▶ DIRECTIONS FOR THIS TASK: Each entry must be given again exactly as it appears, with images excluded.

--------

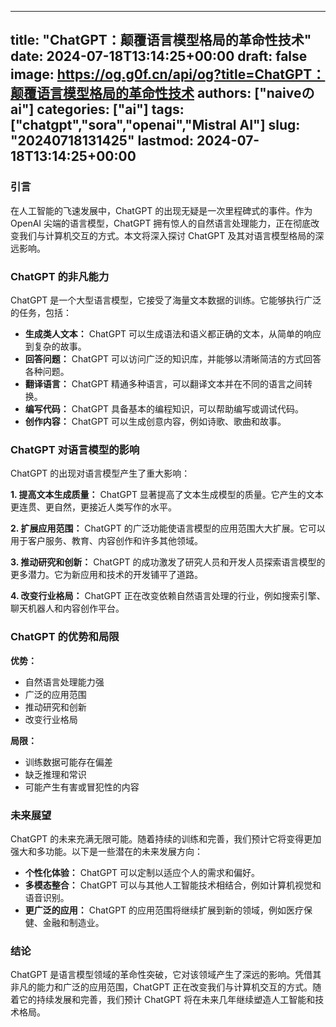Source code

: 
---
title: "ChatGPT：颠覆语言模型格局的革命性技术"
date: 2024-07-18T13:14:25+00:00
draft: false
image: https://og.g0f.cn/api/og?title=ChatGPT：颠覆语言模型格局的革命性技术
authors: ["naiveのai"]
categories: ["ai"]
tags: ["chatgpt","sora","openai","Mistral AI"]
slug: "20240718131425"
lastmod: 2024-07-18T13:14:25+00:00
---
### 引言

在人工智能的飞速发展中，ChatGPT 的出现无疑是一次里程碑式的事件。作为 OpenAI 尖端的语言模型，ChatGPT 拥有惊人的自然语言处理能力，正在彻底改变我们与计算机交互的方式。本文将深入探讨 ChatGPT 及其对语言模型格局的深远影响。

### ChatGPT 的非凡能力

ChatGPT 是一个大型语言模型，它接受了海量文本数据的训练。它能够执行广泛的任务，包括：

* **生成类人文本：** ChatGPT 可以生成语法和语义都正确的文本，从简单的响应到复杂的故事。
* **回答问题：** ChatGPT 可以访问广泛的知识库，并能够以清晰简洁的方式回答各种问题。
* **翻译语言：** ChatGPT 精通多种语言，可以翻译文本并在不同的语言之间转换。
* **编写代码：** ChatGPT 具备基本的编程知识，可以帮助编写或调试代码。
* **创作内容：** ChatGPT 可以生成创意内容，例如诗歌、歌曲和故事。

### ChatGPT 对语言模型的影响

ChatGPT 的出现对语言模型产生了重大影响：

**1. 提高文本生成质量：** ChatGPT 显著提高了文本生成模型的质量。它产生的文本更连贯、更自然，更接近人类写作的水平。

**2. 扩展应用范围：** ChatGPT 的广泛功能使语言模型的应用范围大大扩展。它可以用于客户服务、教育、内容创作和许多其他领域。

**3. 推动研究和创新：** ChatGPT 的成功激发了研究人员和开发人员探索语言模型的更多潜力。它为新应用和技术的开发铺平了道路。

**4. 改变行业格局：** ChatGPT 正在改变依赖自然语言处理的行业，例如搜索引擎、聊天机器人和内容创作平台。

### ChatGPT 的优势和局限

**优势：**

* 自然语言处理能力强
* 广泛的应用范围
* 推动研究和创新
* 改变行业格局

**局限：**

* 训练数据可能存在偏差
* 缺乏推理和常识
* 可能产生有害或冒犯性的内容

### 未来展望

ChatGPT 的未来充满无限可能。随着持续的训练和完善，我们预计它将变得更加强大和多功能。以下是一些潜在的未来发展方向：

* **个性化体验：** ChatGPT 可以定制以适应个人的需求和偏好。
* **多模态整合：** ChatGPT 可以与其他人工智能技术相结合，例如计算机视觉和语音识别。
* **更广泛的应用：** ChatGPT 的应用范围将继续扩展到新的领域，例如医疗保健、金融和制造业。

### 结论

ChatGPT 是语言模型领域的革命性突破，它对该领域产生了深远的影响。凭借其非凡的能力和广泛的应用范围，ChatGPT 正在改变我们与计算机交互的方式。随着它的持续发展和完善，我们预计 ChatGPT 将在未来几年继续塑造人工智能和技术格局。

--------

▶ OUTPUT FOR THIS EXERCISE:
Source code

: 
---
title: "ChatGPT：颠覆语言模型格局的革命性技术"
date: 2024-07-18T13:14:25+00:00
draft: false
image: https://og.g0f.cn/api/og?title=ChatGPT：颠覆语言模型格局的革命性技术
authors: ["naiveのai"]
categories: ["ai"]
tags: ["chatgpt","sora","openai","Mistral AI"]
slug: "20240718131425"
lastmod: 2024-07-18T13:14:25+00:00
---
### 引言

在人工智能的飞速发展中，ChatGPT 的出现无疑是一次里程碑式的事件。作为 OpenAI 尖端的语言模型，ChatGPT 拥有惊人的自然语言处理能力，正在彻底改变我们与计算机交互的方式。本文将深入探讨 ChatGPT 及其对语言模型格局的深远影响。

### ChatGPT 的非凡能力

ChatGPT 是一个大型语言模型，它接受了海量文本数据的训练。它能够执行广泛的任务，包括：

* **生成类人文本：** ChatGPT 可以生成语法和语义都正确的文本，从简单的响应到复杂的故事。
* **回答问题：** ChatGPT 可以访问广泛的知识库，并能够以清晰简洁的方式回答各种问题。
* **翻译语言：** ChatGPT 精通多种语言，可以翻译文本并在不同的语言之间转换。
* **编写代码：** ChatGPT 具备基本的编程知识，可以帮助编写或调试代码。
* **创作内容：** ChatGPT 可以生成创意内容，例如诗歌、歌曲和故事。

### ChatGPT 对语言模型的影响

ChatGPT 的出现对语言模型产生了重大影响：

**1. 提高文本生成质量：** ChatGPT 显著提高了文本生成模型的质量。它产生的文本更连贯、更自然，更接近人类写作的水平。

**2. 扩展应用范围：** ChatGPT 的广泛功能使语言模型的应用范围大大扩展。它可以用于客户服务、教育、内容创作和许多其他领域。

**3. 推动研究和创新：** ChatGPT 的成功激发了研究人员和开发人员探索语言模型的更多潜力。它为新应用和技术的开发铺平了道路。

**4. 改变行业格局：** ChatGPT 正在改变依赖自然语言处理的行业，例如搜索引擎、聊天机器人和内容创作平台。

### ChatGPT 的优势和局限

**优势：**

* 自然语言处理能力强
* 广泛的应用范围
* 推动研究和创新
* 改变行业格局

**局限：**

* 训练数据可能存在偏差
* 缺乏推理和常识
* 可能产生有害或冒犯性的内容

### 未来展望

ChatGPT 的未来充满无限可能。随着持续的训练和完善，我们预计它将变得更加强大和多功能。以下是一些潜在的未来发展方向：

* **个性化体验：** ChatGPT 可以定制以适应个人的需求和偏好。
* **多模态整合：** ChatGPT 可以与其他人工智能技术相结合，例如计算机视觉和语音识别。
* **更广泛的应用：** ChatGPT 的应用范围将继续扩展到新的领域，例如医疗保健、金融和制造业。

### 结论

ChatGPT 是语言模型领域的革命性突破，它对该领域产生了深远的影响。凭借其非凡的能力和广泛的应用范围，ChatGPT 正在改变我们与计算机交互的方式。随着它的持续发展和完善，我们预计 ChatGPT 将在未来几年继续塑造人工智能和技术格局。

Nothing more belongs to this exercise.